There was little joy in the thought.
‘‘He have any family?’’
It took her a moment to process Red-Boar’s question, another to frown. ‘‘Since when did you get sentimental?’’
‘‘Just wondering if anyone’s going to raise a stink when he doesn’t come home.’’
‘‘The university will notice, and his students. But friends and family? Um . . .’’ She frowned. ‘‘I’m pretty sure he mentioned a woman once in passing.’’
‘‘Girlfriend?’’
She shook her head. ‘‘I don’t know.’’
‘‘You think anyone stateside is going to make trouble?’’
Anna lifted one shoulder, staring down at the headless torso. ‘‘There’s always a risk when you come down here for fieldwork. Families get used to it.’’ Or they fell apart, which happened more often than the community liked to admit. ‘‘Besides, Ambrose was even more eccentric than the norm, and had the rep of disappearing for months at a time. Most likely this woman, or one of his students, will go to the university when they realize he’s overdue. They’ll contact the consulate, and either there’ll be a quick search or the government will pretend there was, and everyone will wave their hands and have benefit dinners. ‘Very sorry for your loss, he was a pioneer. Died the way he would’ve wanted, doing what he loved, blah, blah . . .’ ’’ She trailed off, staring at the hacked-through vertebrae and ragged flesh. ‘‘We can’t bring him back with us. We’ll have to rebury him here.’’
The question was, where?
They couldn’t leave him where he was, first because the grave was far too shallow, and second because if another researcher discovered the site in the future, odds were that he—or she—would eventually want to punch through the cenote cap and study the artifacts that’d been tossed into the sacred well.

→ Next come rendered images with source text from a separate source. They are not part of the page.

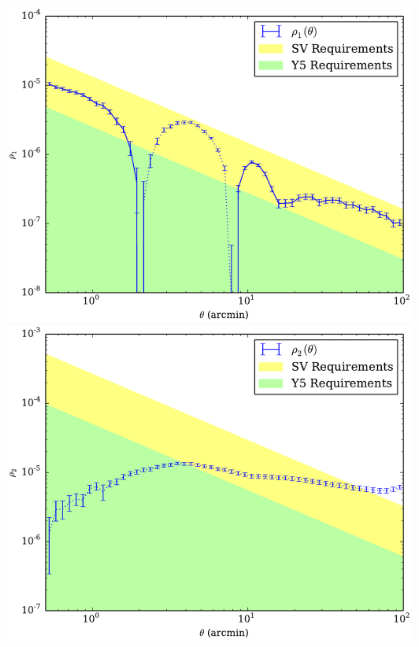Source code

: \documentclass{beamer}
\begin{document}
{\begin{columns}
\begin{column}{0.55\textwidth}
            \begin{center}
                \includegraphics[width=0.8\textwidth]{rho1-psfex-crop.pdf}
                \newline
                \includegraphics[width=0.8\textwidth]{rho2-psfex-crop.pdf}
                \newline


            \end{center}
        \end{column}
    \end{columns}

}
\end{document}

The discovery of a modern burial atop the cenote would trigger way too many questions.
>
‘‘Let’s put him at the edge of the trees.’’ She gestured to a sunny, pleasant-looking spot she thought the dour old researcher might’ve liked, assuming he got pleasure from anything other than making other researchers look like idiots.
Gods, she was going to miss knowing the old coot was somewhere on the earth plane with her, she thought, then winced again at hearing herself think like a Nightkeeper. In that moment, Dick and her real life seemed very far away.
‘‘Grab his shoulders,’’ Red-Boar ordered. ‘‘I’ll get his feet.’’
‘‘Can’t we—’’ Anna broke off, realizing that no, they couldn’t. There really wasn’t a better way to get Ledbetter from point A to point B.
Holding her breath, she grabbed Ledbetter’s shirt near the collar, and nodded. ‘‘I’m ready.’’
He snorted. ‘‘Don’t be such a girl. Get him by the pits.’’
‘‘Fine,’’ she said. ‘‘Pits it is.’’ She forced herself to dig under and lift as Red-Boar tugged on the ankles, and the body came up from its thin covering of leaves and soil with a faint resistance and a noise she didn’t want to think about. As they carried him across the clearing, she tried not to breathe through her nose. Not that mouth breathing was a big improvement, but she told herself the heavy, oily taste was purely her imagination.
‘‘He’s lighter than I expected,’’ she said when they were about halfway across. Alive, Ledbetter had been nearly Red-Boar’s size. Now she could handle her half of his weight without too much trouble.
‘‘Ground’s dry in the direct sunlight,’’ Red-Boar said. ‘‘He’s partway to mummy already.’’
‘‘Any idea how long he’s been here?’’
Red-Boar pulled a small, collapsible shovel out of his pack, assembled it, and got to work digging a hole at the site she’d chosen. The ground was moist at the edge of the rain forest canopy, and the flimsy shovel cut through the humus with little effort.